Could you restate every record below word for word?

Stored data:
· · ·

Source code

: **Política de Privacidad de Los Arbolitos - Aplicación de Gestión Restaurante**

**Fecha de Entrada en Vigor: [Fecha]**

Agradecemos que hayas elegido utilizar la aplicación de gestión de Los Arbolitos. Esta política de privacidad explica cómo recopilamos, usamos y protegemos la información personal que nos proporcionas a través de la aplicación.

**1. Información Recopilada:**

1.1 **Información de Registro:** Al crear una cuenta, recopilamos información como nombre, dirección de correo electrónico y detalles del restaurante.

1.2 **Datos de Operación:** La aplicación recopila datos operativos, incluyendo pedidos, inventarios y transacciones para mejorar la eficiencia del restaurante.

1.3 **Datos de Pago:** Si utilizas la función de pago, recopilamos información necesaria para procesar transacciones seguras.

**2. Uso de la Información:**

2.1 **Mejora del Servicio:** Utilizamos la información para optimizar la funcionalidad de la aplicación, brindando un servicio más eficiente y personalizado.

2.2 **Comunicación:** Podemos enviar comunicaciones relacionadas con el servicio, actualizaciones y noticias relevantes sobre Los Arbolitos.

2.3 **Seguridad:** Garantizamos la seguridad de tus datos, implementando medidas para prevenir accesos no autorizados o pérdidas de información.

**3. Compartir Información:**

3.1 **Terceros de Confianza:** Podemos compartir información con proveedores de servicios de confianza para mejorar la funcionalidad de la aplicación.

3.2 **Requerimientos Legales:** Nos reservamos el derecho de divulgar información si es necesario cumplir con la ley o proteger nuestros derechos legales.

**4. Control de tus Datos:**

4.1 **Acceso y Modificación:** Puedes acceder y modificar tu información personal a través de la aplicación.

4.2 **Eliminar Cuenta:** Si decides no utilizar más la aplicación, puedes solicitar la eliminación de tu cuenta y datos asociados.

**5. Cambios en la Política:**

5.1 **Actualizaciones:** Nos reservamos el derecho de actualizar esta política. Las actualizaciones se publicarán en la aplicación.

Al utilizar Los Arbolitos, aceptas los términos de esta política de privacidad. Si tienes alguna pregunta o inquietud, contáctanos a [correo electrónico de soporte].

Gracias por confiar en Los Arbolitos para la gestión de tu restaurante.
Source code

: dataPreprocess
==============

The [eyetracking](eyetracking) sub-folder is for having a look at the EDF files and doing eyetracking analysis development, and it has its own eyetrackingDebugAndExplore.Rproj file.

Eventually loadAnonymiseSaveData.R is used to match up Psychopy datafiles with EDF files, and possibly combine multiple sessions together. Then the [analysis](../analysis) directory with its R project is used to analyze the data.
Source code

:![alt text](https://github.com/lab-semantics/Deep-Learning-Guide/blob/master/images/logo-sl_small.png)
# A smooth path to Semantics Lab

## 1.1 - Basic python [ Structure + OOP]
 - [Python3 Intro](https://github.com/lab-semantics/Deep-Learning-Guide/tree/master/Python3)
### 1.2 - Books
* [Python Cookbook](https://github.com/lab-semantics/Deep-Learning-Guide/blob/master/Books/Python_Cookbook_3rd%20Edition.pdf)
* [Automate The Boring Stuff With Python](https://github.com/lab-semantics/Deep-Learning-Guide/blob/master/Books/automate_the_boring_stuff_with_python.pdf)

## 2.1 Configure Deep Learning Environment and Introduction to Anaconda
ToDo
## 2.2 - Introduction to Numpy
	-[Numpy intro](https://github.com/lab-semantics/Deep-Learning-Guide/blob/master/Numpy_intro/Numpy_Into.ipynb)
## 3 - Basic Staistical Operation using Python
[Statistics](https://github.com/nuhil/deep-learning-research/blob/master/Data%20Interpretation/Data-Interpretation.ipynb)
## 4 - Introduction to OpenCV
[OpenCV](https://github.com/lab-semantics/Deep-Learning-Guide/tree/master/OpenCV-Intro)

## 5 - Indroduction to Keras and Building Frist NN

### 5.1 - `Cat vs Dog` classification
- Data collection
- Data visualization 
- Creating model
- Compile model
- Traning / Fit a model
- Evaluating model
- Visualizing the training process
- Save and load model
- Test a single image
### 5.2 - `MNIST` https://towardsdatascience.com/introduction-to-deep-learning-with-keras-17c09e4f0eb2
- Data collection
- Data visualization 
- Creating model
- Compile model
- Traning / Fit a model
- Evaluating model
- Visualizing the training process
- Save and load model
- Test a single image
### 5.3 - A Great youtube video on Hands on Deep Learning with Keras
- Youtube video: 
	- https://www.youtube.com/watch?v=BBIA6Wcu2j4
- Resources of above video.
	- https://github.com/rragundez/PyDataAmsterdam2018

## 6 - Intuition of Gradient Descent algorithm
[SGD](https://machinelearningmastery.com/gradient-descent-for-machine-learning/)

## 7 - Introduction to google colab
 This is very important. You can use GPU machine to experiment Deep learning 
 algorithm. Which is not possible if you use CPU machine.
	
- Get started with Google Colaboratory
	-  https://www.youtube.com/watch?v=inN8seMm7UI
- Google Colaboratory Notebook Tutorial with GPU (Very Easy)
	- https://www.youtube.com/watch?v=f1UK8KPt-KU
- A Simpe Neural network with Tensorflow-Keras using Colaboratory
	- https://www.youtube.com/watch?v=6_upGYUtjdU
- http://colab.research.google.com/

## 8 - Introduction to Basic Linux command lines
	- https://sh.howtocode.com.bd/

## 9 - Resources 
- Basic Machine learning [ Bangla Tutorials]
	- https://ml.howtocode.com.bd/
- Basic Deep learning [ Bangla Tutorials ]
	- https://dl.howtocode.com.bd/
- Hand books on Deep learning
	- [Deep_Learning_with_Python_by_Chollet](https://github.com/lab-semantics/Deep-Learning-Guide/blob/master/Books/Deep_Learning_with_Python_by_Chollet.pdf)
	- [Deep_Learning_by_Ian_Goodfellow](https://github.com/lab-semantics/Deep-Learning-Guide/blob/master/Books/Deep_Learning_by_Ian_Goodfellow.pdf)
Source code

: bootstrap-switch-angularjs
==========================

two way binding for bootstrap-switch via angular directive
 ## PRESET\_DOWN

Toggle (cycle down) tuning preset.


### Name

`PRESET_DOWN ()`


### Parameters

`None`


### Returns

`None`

· · ·

#### [The completed task]
Source code

: **Política de Privacidad de Los Arbolitos - Aplicación de Gestión Restaurante**

**Fecha de Entrada en Vigor: [Fecha]**

Agradecemos que hayas elegido utilizar la aplicación de gestión de Los Arbolitos. Esta política de privacidad explica cómo recopilamos, usamos y protegemos la información personal que nos proporcionas a través de la aplicación.

**1. Información Recopilada:**

1.1 **Información de Registro:** Al crear una cuenta, recopilamos información como nombre, dirección de correo electrónico y detalles del restaurante.

1.2 **Datos de Operación:** La aplicación recopila datos operativos, incluyendo pedidos, inventarios y transacciones para mejorar la eficiencia del restaurante.

1.3 **Datos de Pago:** Si utilizas la función de pago, recopilamos información necesaria para procesar transacciones seguras.

**2. Uso de la Información:**

2.1 **Mejora del Servicio:** Utilizamos la información para optimizar la funcionalidad de la aplicación, brindando un servicio más eficiente y personalizado.

2.2 **Comunicación:** Podemos enviar comunicaciones relacionadas con el servicio, actualizaciones y noticias relevantes sobre Los Arbolitos.

2.3 **Seguridad:** Garantizamos la seguridad de tus datos, implementando medidas para prevenir accesos no autorizados o pérdidas de información.

**3. Compartir Información:**

3.1 **Terceros de Confianza:** Podemos compartir información con proveedores de servicios de confianza para mejorar la funcionalidad de la aplicación.

3.2 **Requerimientos Legales:** Nos reservamos el derecho de divulgar información si es necesario cumplir con la ley o proteger nuestros derechos legales.

**4. Control de tus Datos:**

4.1 **Acceso y Modificación:** Puedes acceder y modificar tu información personal a través de la aplicación.

4.2 **Eliminar Cuenta:** Si decides no utilizar más la aplicación, puedes solicitar la eliminación de tu cuenta y datos asociados.

**5. Cambios en la Política:**

5.1 **Actualizaciones:** Nos reservamos el derecho de actualizar esta política. Las actualizaciones se publicarán en la aplicación.

Al utilizar Los Arbolitos, aceptas los términos de esta política de privacidad. Si tienes alguna pregunta o inquietud, contáctanos a [correo electrónico de soporte].

Gracias por confiar en Los Arbolitos para la gestión de tu restaurante.
Source code

: dataPreprocess
==============

The [eyetracking](eyetracking) sub-folder is for having a look at the EDF files and doing eyetracking analysis development, and it has its own eyetrackingDebugAndExplore.Rproj file.

Eventually loadAnonymiseSaveData.R is used to match up Psychopy datafiles with EDF files, and possibly combine multiple sessions together. Then the [analysis](../analysis) directory with its R project is used to analyze the data.
Source code

:![alt text](https://github.com/lab-semantics/Deep-Learning-Guide/blob/master/images/logo-sl_small.png)
# A smooth path to Semantics Lab

## 1.1 - Basic python [ Structure + OOP]
 - [Python3 Intro](https://github.com/lab-semantics/Deep-Learning-Guide/tree/master/Python3)
### 1.2 - Books
* [Python Cookbook](https://github.com/lab-semantics/Deep-Learning-Guide/blob/master/Books/Python_Cookbook_3rd%20Edition.pdf)
* [Automate The Boring Stuff With Python](https://github.com/lab-semantics/Deep-Learning-Guide/blob/master/Books/automate_the_boring_stuff_with_python.pdf)

## 2.1 Configure Deep Learning Environment and Introduction to Anaconda
ToDo
## 2.2 - Introduction to Numpy
	-[Numpy intro](https://github.com/lab-semantics/Deep-Learning-Guide/blob/master/Numpy_intro/Numpy_Into.ipynb)
## 3 - Basic Staistical Operation using Python
[Statistics](https://github.com/nuhil/deep-learning-research/blob/master/Data%20Interpretation/Data-Interpretation.ipynb)
## 4 - Introduction to OpenCV
[OpenCV](https://github.com/lab-semantics/Deep-Learning-Guide/tree/master/OpenCV-Intro)

## 5 - Indroduction to Keras and Building Frist NN

### 5.1 - `Cat vs Dog` classification
- Data collection
- Data visualization 
- Creating model
- Compile model
- Traning / Fit a model
- Evaluating model
- Visualizing the training process
- Save and load model
- Test a single image
### 5.2 - `MNIST` https://towardsdatascience.com/introduction-to-deep-learning-with-keras-17c09e4f0eb2
- Data collection
- Data visualization 
- Creating model
- Compile model
- Traning / Fit a model
- Evaluating model
- Visualizing the training process
- Save and load model
- Test a single image
### 5.3 - A Great youtube video on Hands on Deep Learning with Keras
- Youtube video: 
	- https://www.youtube.com/watch?v=BBIA6Wcu2j4
- Resources of above video.
	- https://github.com/rragundez/PyDataAmsterdam2018

## 6 - Intuition of Gradient Descent algorithm
[SGD](https://machinelearningmastery.com/gradient-descent-for-machine-learning/)

## 7 - Introduction to google colab
 This is very important. You can use GPU machine to experiment Deep learning 
 algorithm. Which is not possible if you use CPU machine.
	
- Get started with Google Colaboratory
	-  https://www.youtube.com/watch?v=inN8seMm7UI
- Google Colaboratory Notebook Tutorial with GPU (Very Easy)
	- https://www.youtube.com/watch?v=f1UK8KPt-KU
- A Simpe Neural network with Tensorflow-Keras using Colaboratory
	- https://www.youtube.com/watch?v=6_upGYUtjdU
- http://colab.research.google.com/

## 8 - Introduction to Basic Linux command lines
	- https://sh.howtocode.com.bd/

## 9 - Resources 
- Basic Machine learning [ Bangla Tutorials]
	- https://ml.howtocode.com.bd/
- Basic Deep learning [ Bangla Tutorials ]
	- https://dl.howtocode.com.bd/
- Hand books on Deep learning
	- [Deep_Learning_with_Python_by_Chollet](https://github.com/lab-semantics/Deep-Learning-Guide/blob/master/Books/Deep_Learning_with_Python_by_Chollet.pdf)
	- [Deep_Learning_by_Ian_Goodfellow](https://github.com/lab-semantics/Deep-Learning-Guide/blob/master/Books/Deep_Learning_by_Ian_Goodfellow.pdf)
Source code

: bootstrap-switch-angularjs
==========================

two way binding for bootstrap-switch via angular directive
 ## PRESET\_DOWN

Toggle (cycle down) tuning preset.


### Name

`PRESET_DOWN ()`


### Parameters

`None`


### Returns

`None`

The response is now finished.